The records should be repeated word for word, pictures excluded.

[[ Given records open ]]

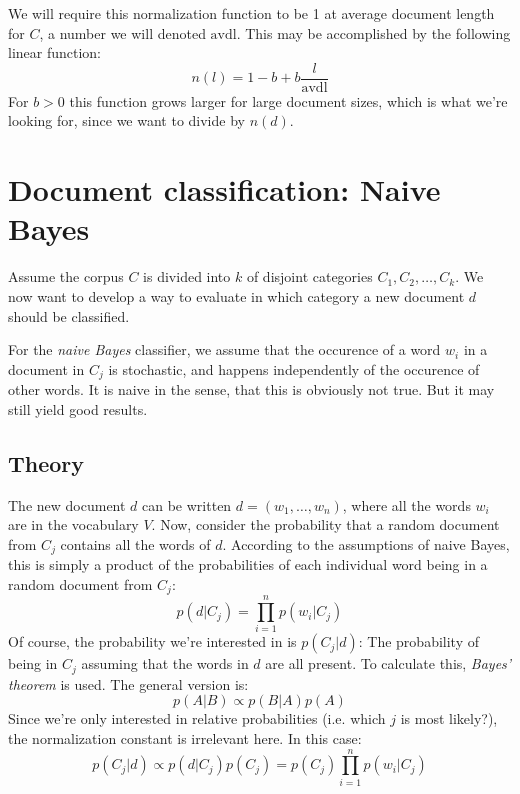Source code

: \documentclass[12pt, a4paper]{article}
\numberwithin{equation}{section}
\begin{document}
We will require this normalization function to be 1 at average document length for $C$, a number we will denoted $\textrm{avdl}$. This may be accomplished by the following linear function:
\begin{equation}
n(l)=1-b+b\frac{l}{\textrm{avdl}}
\end{equation}
For $b>0$ this function grows larger for large document sizes, which is what we're looking for, since we want to divide by $n(d)$.


\section{Document classification: Naive Bayes}
Assume the corpus $C$ is divided into $k$ of disjoint categories $C_1, C_2,\ldots, C_k$. We now want to develop a way to evaluate in which category a new document $d$ should be classified.

For the \textit{naive Bayes} classifier, we assume that the occurence of a word $w_i$ in a document in $C_j$ is stochastic, and happens independently of the occurence of other words. It is naive in the sense, that this is obviously not true. But it may still yield good results.

\subsection{Theory}
The new document $d$ can be written $d=(w_1,\ldots,w_n)$, where all the words $w_i$ are in the vocabulary $V$. Now, consider the probability that a random document from $C_j$ contains all the words of $d$. According to the assumptions of naive Bayes, this is simply a product of the probabilities of each individual word being in a random document from $C_j$:
\begin{equation}
p(d|C_j)=\prod_{i=1}^n p(w_i|C_j)
\end{equation}
Of course, the probability we're interested in is $p(C_j|d)$: The probability of being in $C_j$ assuming that the words in $d$ are all present. To calculate this, \textit{Bayes' theorem} is used. The general version is:
\begin{equation}
p(A|B)\propto p(B|A)p(A)
\end{equation}
Since we're only interested in relative probabilities (i.e. which $j$ is most likely?), the normalization constant is irrelevant here. In this case:
\begin{equation}
p(C_j|d)\propto p(d|C_j)p(C_j)=p(C_j)\prod_{i=1}^n p(w_i|C_j)
\end{equation}
\end{document}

[[ Given records closed ]]

Task solution:
Source code

: \documentclass[12pt, a4paper]{article}
\numberwithin{equation}{section}
\begin{document}
We will require this normalization function to be 1 at average document length for $C$, a number we will denoted $\textrm{avdl}$. This may be accomplished by the following linear function:
\begin{equation}
n(l)=1-b+b\frac{l}{\textrm{avdl}}
\end{equation}
For $b>0$ this function grows larger for large document sizes, which is what we're looking for, since we want to divide by $n(d)$.


\section{Document classification: Naive Bayes}
Assume the corpus $C$ is divided into $k$ of disjoint categories $C_1, C_2,\ldots, C_k$. We now want to develop a way to evaluate in which category a new document $d$ should be classified.

For the \textit{naive Bayes} classifier, we assume that the occurence of a word $w_i$ in a document in $C_j$ is stochastic, and happens independently of the occurence of other words. It is naive in the sense, that this is obviously not true. But it may still yield good results.

\subsection{Theory}
The new document $d$ can be written $d=(w_1,\ldots,w_n)$, where all the words $w_i$ are in the vocabulary $V$. Now, consider the probability that a random document from $C_j$ contains all the words of $d$. According to the assumptions of naive Bayes, this is simply a product of the probabilities of each individual word being in a random document from $C_j$:
\begin{equation}
p(d|C_j)=\prod_{i=1}^n p(w_i|C_j)
\end{equation}
Of course, the probability we're interested in is $p(C_j|d)$: The probability of being in $C_j$ assuming that the words in $d$ are all present. To calculate this, \textit{Bayes' theorem} is used. The general version is:
\begin{equation}
p(A|B)\propto p(B|A)p(A)
\end{equation}
Since we're only interested in relative probabilities (i.e. which $j$ is most likely?), the normalization constant is irrelevant here. In this case:
\begin{equation}
p(C_j|d)\propto p(d|C_j)p(C_j)=p(C_j)\prod_{i=1}^n p(w_i|C_j)
\end{equation}
\end{document}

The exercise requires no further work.